[Source texts of formatted documents]

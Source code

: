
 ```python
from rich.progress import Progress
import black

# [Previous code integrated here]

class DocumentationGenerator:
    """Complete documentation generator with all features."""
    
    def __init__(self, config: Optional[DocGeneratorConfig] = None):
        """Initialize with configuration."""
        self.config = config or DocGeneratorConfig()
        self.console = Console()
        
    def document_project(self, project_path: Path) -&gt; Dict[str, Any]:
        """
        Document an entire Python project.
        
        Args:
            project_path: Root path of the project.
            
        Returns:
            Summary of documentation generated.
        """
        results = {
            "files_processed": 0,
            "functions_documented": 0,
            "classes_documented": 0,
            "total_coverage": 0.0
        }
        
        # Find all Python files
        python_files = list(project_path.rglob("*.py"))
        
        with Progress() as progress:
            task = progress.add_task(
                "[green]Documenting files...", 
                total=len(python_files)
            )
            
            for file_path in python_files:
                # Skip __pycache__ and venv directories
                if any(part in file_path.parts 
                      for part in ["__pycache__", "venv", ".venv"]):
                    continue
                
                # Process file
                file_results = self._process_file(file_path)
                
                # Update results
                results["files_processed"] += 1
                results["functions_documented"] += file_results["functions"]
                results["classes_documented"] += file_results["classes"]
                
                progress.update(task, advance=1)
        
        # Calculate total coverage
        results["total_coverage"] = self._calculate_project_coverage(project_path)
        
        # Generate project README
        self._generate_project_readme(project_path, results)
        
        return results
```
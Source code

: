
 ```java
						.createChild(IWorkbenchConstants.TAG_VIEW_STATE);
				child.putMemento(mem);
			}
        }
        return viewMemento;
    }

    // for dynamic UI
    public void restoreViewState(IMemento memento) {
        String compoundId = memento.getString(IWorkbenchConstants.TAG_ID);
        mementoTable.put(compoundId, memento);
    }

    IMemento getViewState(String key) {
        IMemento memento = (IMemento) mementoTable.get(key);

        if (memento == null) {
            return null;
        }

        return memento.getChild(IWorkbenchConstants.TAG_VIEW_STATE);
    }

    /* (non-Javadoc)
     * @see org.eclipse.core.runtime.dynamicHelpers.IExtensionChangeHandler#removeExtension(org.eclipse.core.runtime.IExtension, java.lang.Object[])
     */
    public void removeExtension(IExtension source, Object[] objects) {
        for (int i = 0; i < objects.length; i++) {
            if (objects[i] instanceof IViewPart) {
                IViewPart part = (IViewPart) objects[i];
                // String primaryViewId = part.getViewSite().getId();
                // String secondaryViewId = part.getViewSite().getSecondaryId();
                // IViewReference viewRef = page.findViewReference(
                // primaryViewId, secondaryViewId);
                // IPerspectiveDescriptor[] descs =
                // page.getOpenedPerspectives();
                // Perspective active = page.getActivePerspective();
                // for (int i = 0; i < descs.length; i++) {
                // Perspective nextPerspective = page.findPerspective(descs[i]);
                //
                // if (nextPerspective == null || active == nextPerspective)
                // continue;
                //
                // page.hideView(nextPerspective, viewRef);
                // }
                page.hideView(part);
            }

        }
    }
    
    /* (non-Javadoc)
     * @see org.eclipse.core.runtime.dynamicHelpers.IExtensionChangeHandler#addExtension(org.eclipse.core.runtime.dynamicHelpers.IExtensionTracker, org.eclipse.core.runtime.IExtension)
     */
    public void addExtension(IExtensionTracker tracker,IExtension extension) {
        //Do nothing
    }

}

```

To do — Across the records above, count the lines holding "public" and write down only that count.

Solved problem — 3